Challenges? There really weren't any that were unstoppable.
Chelmsford Public Library
Roberta Barricelli & Maureen Foley (youth services librarians)
Groups of teens and tweens were already at the library, so they got those kids to volunteer as a teen advisory group (TAG).
TAG Plan: meet once a month, set small goals, give teens full ownership of the program and provide oversight
Programs were planned, created, organized and implemented by teens.
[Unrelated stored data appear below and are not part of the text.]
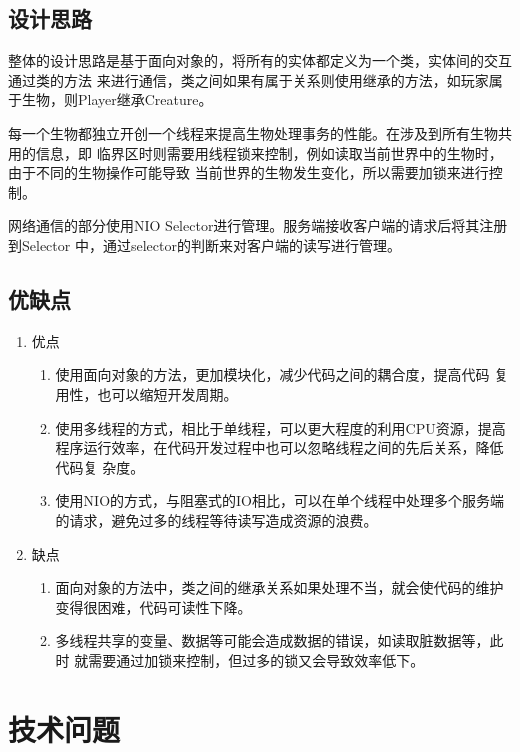 \documentclass{SCIS2022cn}
\begin{document}
\subsection{设计思路}

整体的设计思路是基于面向对象的，将所有的实体都定义为一个类，实体间的交互通过类的方法
来进行通信，类之间如果有属于关系则使用继承的方法，如玩家属于生物，则Player继承Creature。

每一个生物都独立开创一个线程来提高生物处理事务的性能。在涉及到所有生物共用的信息，即
临界区时则需要用线程锁来控制，例如读取当前世界中的生物时，由于不同的生物操作可能导致
当前世界的生物发生变化，所以需要加锁来进行控制。

网络通信的部分使用NIO Selector进行管理。服务端接收客户端的请求后将其注册到Selector
中，通过selector的判断来对客户端的读写进行管理。

\subsection{优缺点}

\begin{enumerate}
    \item 优点
    \begin{enumerate}
        \item 使用面向对象的方法，更加模块化，减少代码之间的耦合度，提高代码
        复用性，也可以缩短开发周期。
        \item 使用多线程的方式，相比于单线程，可以更大程度的利用CPU资源，提高
        程序运行效率，在代码开发过程中也可以忽略线程之间的先后关系，降低代码复
        杂度。
        \item 使用NIO的方式，与阻塞式的IO相比，可以在单个线程中处理多个服务端
        的请求，避免过多的线程等待读写造成资源的浪费。
    \end{enumerate}
    
    \item 缺点
    \begin{enumerate}
        \item 面向对象的方法中，类之间的继承关系如果处理不当，就会使代码的维护
        变得很困难，代码可读性下降。
        \item 多线程共享的变量、数据等可能会造成数据的错误，如读取脏数据等，此时
        就需要通过加锁来控制，但过多的锁又会导致效率低下。
    \end{enumerate}
\end{enumerate}

\section{技术问题}
\end{document}
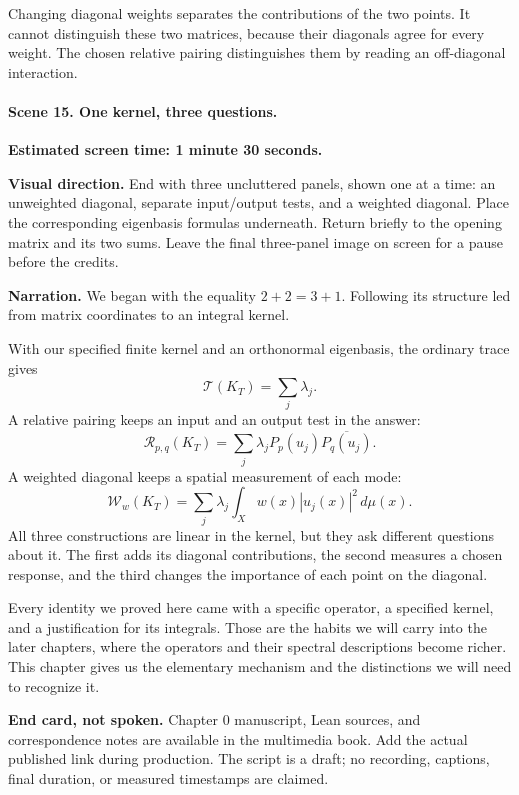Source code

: Changing diagonal weights separates the contributions of the two points. It cannot distinguish these two matrices, because their diagonals agree for every weight. The chosen relative pairing distinguishes them by reading an off-diagonal interaction.

\paragraph{Scene 15. One kernel, three questions.}
\textbf{Estimated screen time: 1 minute 30 seconds.}

\textbf{Visual direction.} End with three uncluttered panels, shown one at a time: an unweighted diagonal, separate input/output tests, and a weighted diagonal. Place the corresponding eigenbasis formulas underneath. Return briefly to the opening matrix and its two sums. Leave the final three-panel image on screen for a pause before the credits.

\textbf{Narration.} We began with the equality $2+2=3+1$. Following its structure led from matrix coordinates to an integral kernel.

With our specified finite kernel and an orthonormal eigenbasis, the ordinary trace gives
\[
\mathcal T(K_T)=\sum_j\lambda_j.
\]
A relative pairing keeps an input and an output test in the answer:
\[
\mathcal R_{p,q}(K_T)
=\sum_j\lambda_jP_p(u_j)\overline{P_q(u_j)}.
\]
A weighted diagonal keeps a spatial measurement of each mode:
\[
\mathcal W_w(K_T)
=\sum_j\lambda_j\int_Xw(x)|u_j(x)|^2\,d\mu(x).
\]
All three constructions are linear in the kernel, but they ask different questions about it. The first adds its diagonal contributions, the second measures a chosen response, and the third changes the importance of each point on the diagonal.

Every identity we proved here came with a specific operator, a specified kernel, and a justification for its integrals. Those are the habits we will carry into the later chapters, where the operators and their spectral descriptions become richer. This chapter gives us the elementary mechanism and the distinctions we will need to recognize it.

\textbf{End card, not spoken.} Chapter 0 manuscript, Lean sources, and correspondence notes are available in the multimedia book. Add the actual published link during production. The script is a draft; no recording, captions, final duration, or measured timestamps are claimed.
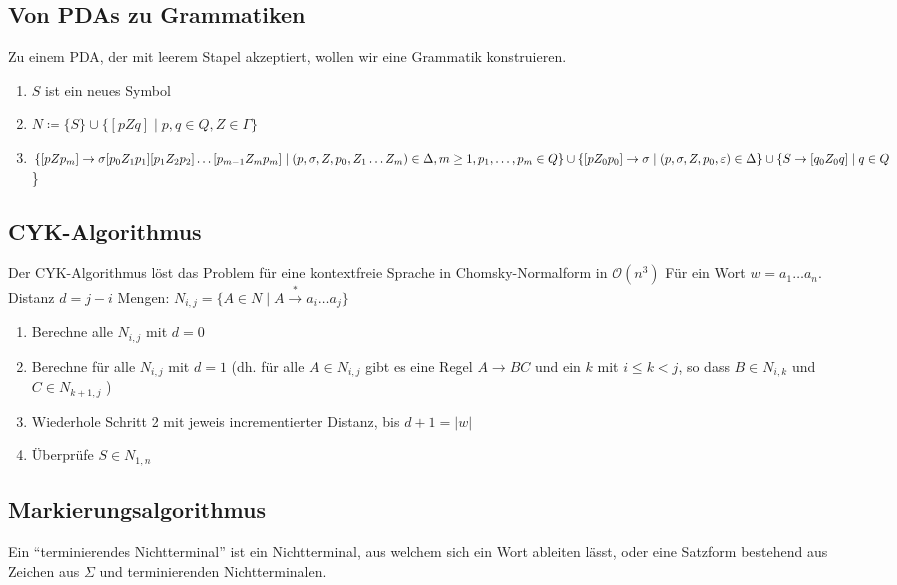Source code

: \documentclass[11pt]{scrartcl}
\begin{document}
\subsection{Von PDAs zu Grammatiken}
Zu einem PDA, der mit leerem Stapel akzeptiert, wollen wir eine Grammatik konstruieren.

\begin{enumerate}
	\item $S$ ist ein neues Symbol
	\item $N \coloneqq \{S\} \cup \{[pZq] \mid p,q \in Q, Z \in \Gamma\}$
	\item $\{[pZp_m] \rightarrow \sigma[p_0Z_1p_1][p_1Z_2p_2]\ldots [p_{m-1}Z_mp_m] \mid \\ (p, \sigma, Z,p_0,Z_1\ldots Z_m) \in \Delta,  m \geq 1, p_1,\ldots,p_m \in Q\} \\ \cup \{[pZ_0p_0] \rightarrow \sigma \mid (p,\sigma,Z,p_0,\varepsilon) \in \Delta\} \\ \cup \{S \rightarrow [q_0Z_0q] \mid q \in Q$\}
\end{enumerate}

\subsection{CYK-Algorithmus}
Der CYK-Algorithmus löst das Problem für eine kontextfreie Sprache in Chomsky-Normalform in $\mathcal{O}(n^3)$
Für ein Wort $w = a_1\ldots a_n$. \\
Distanz $d = j-i$ Mengen: $N_{i,j} = \{A \in N\mid A \stackrel{\ast}{\rightarrow} a_i\ldots a_j\}$
\begin{enumerate}
	\item Berechne alle $N_{i,j}$ mit $d=0$
    \item Berechne für alle $N_{i,j}$ mit $d=1$ (dh. für alle $A \in N_{i,j}$ gibt es eine Regel $A \rightarrow BC$ und ein $k$ mit $i \leq k < j$, so dass $B \in N_{i,k}$ und $C \in N_{k+1,j}$ )
    \item Wiederhole Schritt 2 mit jeweis incrementierter Distanz, bis $d+1=|w|$
	\item Überprüfe $S \in N_{1,n}$
\end{enumerate}

\subsection{Markierungsalgorithmus}

Ein ``terminierendes Nichtterminal'' ist ein Nichtterminal, aus welchem sich ein Wort ableiten lässt, oder eine Satzform bestehend aus Zeichen aus $\Sigma$ und terminierenden Nichtterminalen. \\
\end{document}
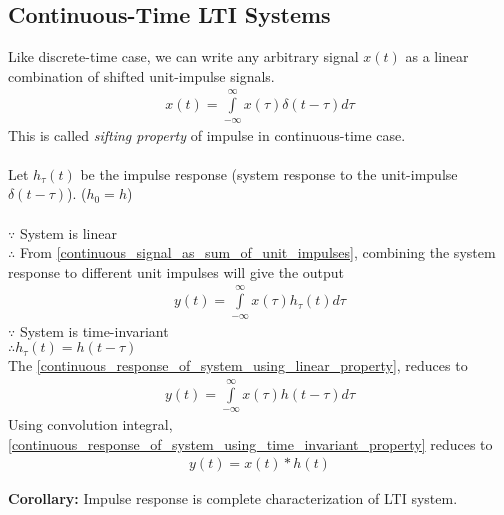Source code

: \documentclass[oneside]{book}
\begin{document}
\subsection{Continuous-Time LTI Systems}
Like discrete-time case, we can write any arbitrary signal $x(t)$ as a linear combination of shifted unit-impulse signals.
\begin{align}
	x(t) = \int\limits_{-\infty}^{\infty}x(\tau)\delta(t - \tau)d\tau
	\label{continuous_signal_as_sum_of_unit_impulses}
\end{align}
This is called \textit{sifting property} of impulse in continuous-time case.
\\\\
\noindent Let $h_\tau(t)$ be the impulse response (system response to the unit-impulse $\delta(t - \tau)$). ($h_0 = h$)\\\\
\noindent\(\because\) System is linear\\
\(\therefore\) From \cref{continuous_signal_as_sum_of_unit_impulses}, combining the system response to different unit impulses will give the output
\begin{align}
	y(t) = \int\limits_{-\infty}^{\infty}x(\tau)h_\tau(t)d\tau
	\label{continuous_response_of_system_using_linear_property}
\end{align}
\noindent\(\because\) System is time-invariant\\
\(\therefore h_\tau(t) = h(t-\tau)\)\\
The \cref{continuous_response_of_system_using_linear_property}, reduces to
\begin{align}
	y(t) = \int\limits_{-\infty}^{\infty}x(\tau)h(t - \tau)d\tau
	\label{continuous_response_of_system_using_time_invariant_property}
\end{align}
Using convolution integral\cite{convolution_wiki}, \cref{continuous_response_of_system_using_time_invariant_property} reduces to
\begin{align*}
	y(t) = x(t)*h(t)
\end{align*}

\textbf{Corollary:} Impulse response is complete characterization of LTI system.
\end{document}
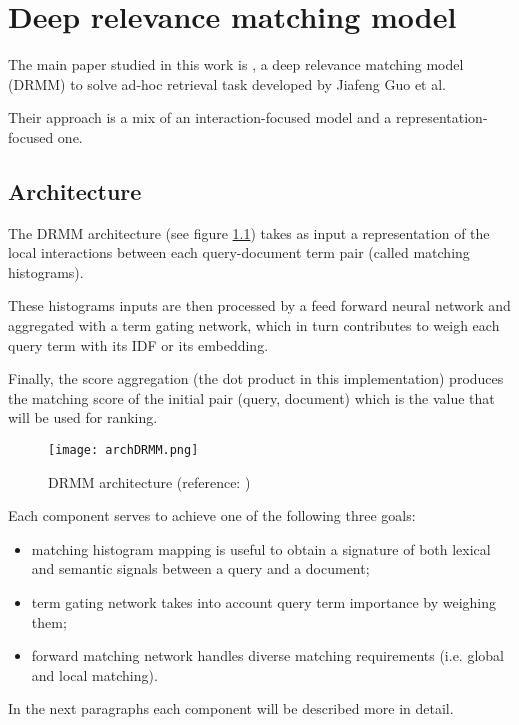 \newpage
\chapter{Deep relevance matching model}
\label{chap:drmm}

The main paper studied in this work is \cite{drmm}, a deep relevance
matching model (DRMM) to solve ad-hoc retrieval task developed by
Jiafeng Guo et al.

Their approach is a mix of an interaction-focused model and a
representation-focused one.

\section{Architecture}

The DRMM architecture (see figure \ref{fig:drmm_arch}) takes as input a representation of the local interactions between each query-document term pair (called matching histograms).

These histograms inputs are then processed by a feed forward neural network and aggregated with a term gating network, which in turn contributes to weigh each query term with its IDF or its embedding.

Finally, the score aggregation (the dot product in this implementation) produces the matching score of the initial pair (query, document) which is the value that will be used for ranking.

\begin{figure}
  \centering
  \texttt{[image: archDRMM.png]}
  \caption{DRMM architecture (reference: \cite{drmm})}
  \label{fig:drmm_arch}
\end{figure}

Each component serves to achieve one of the following three goals:

\begin{itemize}
\item matching histogram mapping is useful to obtain a signature of
both lexical and semantic signals between a query and a document;
\item term gating network takes into account query term importance by weighing them;
\item forward matching network handles diverse matching requirements (i.e. global and local matching).
\end{itemize}

In the next paragraphs each component will be described more in detail.

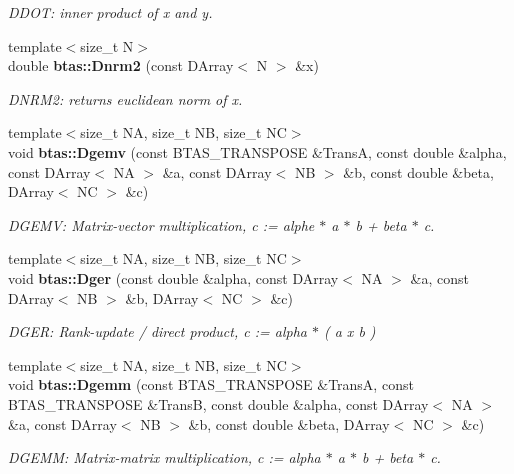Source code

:\begin{DoxyCompactItemize}
\begin{DoxyCompactList}\small\item\em D\-D\-O\-T\-: inner product of x and y. \end{DoxyCompactList}\item 
{\footnotesize template$<$size\-\_\-t N$>$ }\\double {\bf btas\-::\-Dnrm2} (const D\-Array$<$ N $>$ \&x)
\begin{DoxyCompactList}\small\item\em D\-N\-R\-M2\-: returns euclidean norm of x. \end{DoxyCompactList}\item 
{\footnotesize template$<$size\-\_\-t N\-A, size\-\_\-t N\-B, size\-\_\-t N\-C$>$ }\\void {\bf btas\-::\-Dgemv} (const B\-T\-A\-S\-\_\-\-T\-R\-A\-N\-S\-P\-O\-S\-E \&Trans\-A, const double \&alpha, const D\-Array$<$ N\-A $>$ \&a, const D\-Array$<$ N\-B $>$ \&b, const double \&beta, D\-Array$<$ N\-C $>$ \&c)
\begin{DoxyCompactList}\small\item\em D\-G\-E\-M\-V\-: Matrix-\/vector multiplication, c \-:= alphe $\ast$ a $\ast$ b + beta $\ast$ c. \end{DoxyCompactList}\item 
{\footnotesize template$<$size\-\_\-t N\-A, size\-\_\-t N\-B, size\-\_\-t N\-C$>$ }\\void {\bf btas\-::\-Dger} (const double \&alpha, const D\-Array$<$ N\-A $>$ \&a, const D\-Array$<$ N\-B $>$ \&b, D\-Array$<$ N\-C $>$ \&c)
\begin{DoxyCompactList}\small\item\em D\-G\-E\-R\-: Rank-\/update / direct product, c \-:= alpha $\ast$ ( a x b ) \end{DoxyCompactList}\item 
{\footnotesize template$<$size\-\_\-t N\-A, size\-\_\-t N\-B, size\-\_\-t N\-C$>$ }\\void {\bf btas\-::\-Dgemm} (const B\-T\-A\-S\-\_\-\-T\-R\-A\-N\-S\-P\-O\-S\-E \&Trans\-A, const B\-T\-A\-S\-\_\-\-T\-R\-A\-N\-S\-P\-O\-S\-E \&Trans\-B, const double \&alpha, const D\-Array$<$ N\-A $>$ \&a, const D\-Array$<$ N\-B $>$ \&b, const double \&beta, D\-Array$<$ N\-C $>$ \&c)
\begin{DoxyCompactList}\small\item\em D\-G\-E\-M\-M\-: Matrix-\/matrix multiplication, c \-:= alpha $\ast$ a $\ast$ b + beta $\ast$ c. \end{DoxyCompactList}\item 

\end{DoxyCompactItemize}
Get kids involved at any level, even just cutting stuff out or brainstorming ideas, even if they can't go to the programs themselves.
Halloween programs, Winter Holiday programs, Chinese New Year (teens designed and built a dragon for the lion dance, and they led a parade of preschoolers through the library).
"As soon as they heard that there was an art project going on at the library, they were right over there."
Teens enjoy the volunteering, younger kids love playing with the older kids, parents love seeing that not only does the library serve the younger kids but that it will continue to have something to offer older kids as they go through life.
Volunteer Fair, March 31st -- 25 community organizations came in and showcased their volunteer opportunities. Registration included a list of skills to remind teens of what they can do and offer to volunteer organizations.
Resulted in a group of high school guys helping with a Town Wide Cleanup during Earth Day weekend.
24-hour community relay race to raise money.
Harry Potter: 07/07/07 Book 7 Speculations -- paper around the room where people can write down their predictions about book 7. They're going to follow up with book discussion groups about Book 7 in August.
"If a grant is good, it's extraordinarily painful, because it's changing you profoundly. But when you've made it through, it's worth it."
Health Access is the cutting edge of library services and doesn't have a defined target audience, so they get fewer applicants for that part of the process. However, that's increasing.
How do you deal with 'turf issues' between government organizations? Thomas Crane Library met with the director of the Council on Aging and discussed what services they were providing and who exactly they were serving. Then, the library fit itself into a place that wasn't already well served -- Council on Aging and South Shore Elder Services served 65+, while the library focused on the Boomers who are 50-65. Lesson: Have the discussion and talk about how you can complement each other.
Medical information: we aren't medical professionals. Do we really want to start down the path of providing more than just basic health information? No, librarians should never be in a diagnostic role, only information and referral. Part of the EqualAccess institute is just to help librarians get enough medical knowledge so that they can help with the reference function.